* _About this exercise_
Begin at the line that has "- Add timestamp rotation for checkpoints", stop after the line that has "Builtin database authentication/ACL", and print exactly those lines from the records below, without any pictures.

* _Data to use_

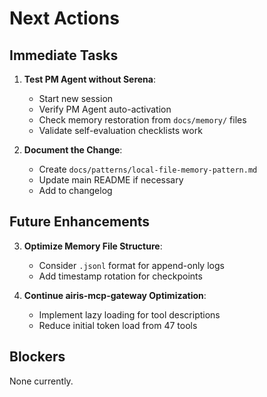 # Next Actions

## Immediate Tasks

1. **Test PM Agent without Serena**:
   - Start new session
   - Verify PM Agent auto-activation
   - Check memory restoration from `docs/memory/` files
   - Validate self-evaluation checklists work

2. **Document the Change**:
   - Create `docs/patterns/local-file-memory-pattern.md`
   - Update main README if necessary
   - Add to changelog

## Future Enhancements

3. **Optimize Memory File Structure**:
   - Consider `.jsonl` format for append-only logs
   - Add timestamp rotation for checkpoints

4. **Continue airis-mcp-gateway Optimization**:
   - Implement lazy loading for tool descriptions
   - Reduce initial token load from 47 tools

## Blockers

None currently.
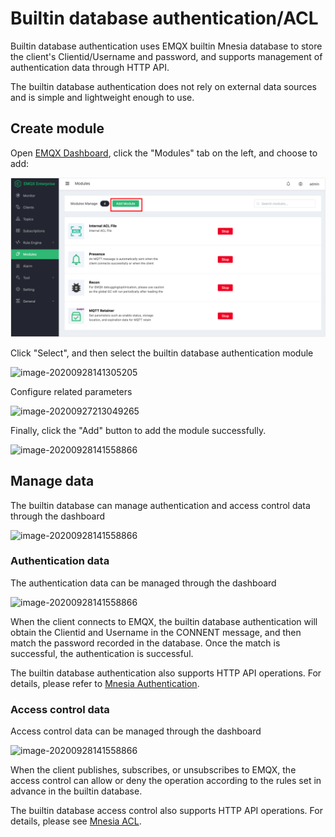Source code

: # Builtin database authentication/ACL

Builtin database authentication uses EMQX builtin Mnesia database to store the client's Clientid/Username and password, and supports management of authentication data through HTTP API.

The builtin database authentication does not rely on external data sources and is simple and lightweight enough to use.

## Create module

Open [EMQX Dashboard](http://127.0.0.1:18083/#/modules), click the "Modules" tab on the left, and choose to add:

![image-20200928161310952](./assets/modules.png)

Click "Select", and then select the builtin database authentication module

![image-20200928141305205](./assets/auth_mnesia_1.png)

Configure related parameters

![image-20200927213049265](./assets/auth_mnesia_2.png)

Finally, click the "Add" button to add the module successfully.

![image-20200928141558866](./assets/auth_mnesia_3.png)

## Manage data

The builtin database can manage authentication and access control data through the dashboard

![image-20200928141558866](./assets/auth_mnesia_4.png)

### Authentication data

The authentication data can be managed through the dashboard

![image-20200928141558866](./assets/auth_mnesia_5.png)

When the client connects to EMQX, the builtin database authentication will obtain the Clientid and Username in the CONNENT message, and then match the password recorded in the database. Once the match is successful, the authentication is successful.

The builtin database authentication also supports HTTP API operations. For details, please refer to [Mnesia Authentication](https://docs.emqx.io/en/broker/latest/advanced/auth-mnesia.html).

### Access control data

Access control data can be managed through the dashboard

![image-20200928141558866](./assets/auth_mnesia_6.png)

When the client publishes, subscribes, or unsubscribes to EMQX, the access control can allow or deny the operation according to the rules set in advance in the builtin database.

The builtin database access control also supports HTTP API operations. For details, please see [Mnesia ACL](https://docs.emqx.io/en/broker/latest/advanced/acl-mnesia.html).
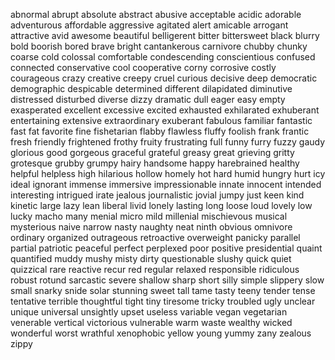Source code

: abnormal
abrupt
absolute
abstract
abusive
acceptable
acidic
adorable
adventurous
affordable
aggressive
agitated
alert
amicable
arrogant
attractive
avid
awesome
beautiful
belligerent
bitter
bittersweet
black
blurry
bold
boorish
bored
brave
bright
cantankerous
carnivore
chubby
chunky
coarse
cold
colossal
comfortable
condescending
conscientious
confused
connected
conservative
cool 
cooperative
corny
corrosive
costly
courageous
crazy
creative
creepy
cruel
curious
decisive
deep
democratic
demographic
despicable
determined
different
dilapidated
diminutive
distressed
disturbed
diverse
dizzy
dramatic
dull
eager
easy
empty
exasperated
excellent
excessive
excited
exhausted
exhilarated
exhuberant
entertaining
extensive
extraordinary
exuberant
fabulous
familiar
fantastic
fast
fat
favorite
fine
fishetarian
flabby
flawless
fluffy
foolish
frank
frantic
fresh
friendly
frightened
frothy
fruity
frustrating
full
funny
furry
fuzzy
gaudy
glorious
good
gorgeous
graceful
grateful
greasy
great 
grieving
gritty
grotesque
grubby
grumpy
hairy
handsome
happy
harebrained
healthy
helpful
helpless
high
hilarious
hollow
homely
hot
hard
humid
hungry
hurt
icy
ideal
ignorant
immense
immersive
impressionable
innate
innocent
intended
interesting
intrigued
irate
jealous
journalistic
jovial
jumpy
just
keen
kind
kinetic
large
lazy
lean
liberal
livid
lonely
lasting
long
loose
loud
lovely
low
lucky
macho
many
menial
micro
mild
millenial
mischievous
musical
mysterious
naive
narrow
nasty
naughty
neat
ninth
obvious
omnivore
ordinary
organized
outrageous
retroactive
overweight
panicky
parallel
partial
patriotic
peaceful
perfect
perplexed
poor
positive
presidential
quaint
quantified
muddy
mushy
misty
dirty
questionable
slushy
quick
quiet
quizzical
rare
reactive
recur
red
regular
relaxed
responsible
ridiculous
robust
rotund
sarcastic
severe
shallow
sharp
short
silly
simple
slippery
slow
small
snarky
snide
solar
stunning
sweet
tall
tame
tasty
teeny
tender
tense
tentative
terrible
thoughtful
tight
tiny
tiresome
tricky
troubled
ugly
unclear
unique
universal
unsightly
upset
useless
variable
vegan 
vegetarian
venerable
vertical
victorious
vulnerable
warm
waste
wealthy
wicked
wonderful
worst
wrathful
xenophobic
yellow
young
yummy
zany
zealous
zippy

* _Exercise answer_
   - Add timestamp rotation for checkpoints

4. **Continue airis-mcp-gateway Optimization**:
   - Implement lazy loading for tool descriptions
   - Reduce initial token load from 47 tools

## Blockers

None currently.
Source code

: # Builtin database authentication/ACL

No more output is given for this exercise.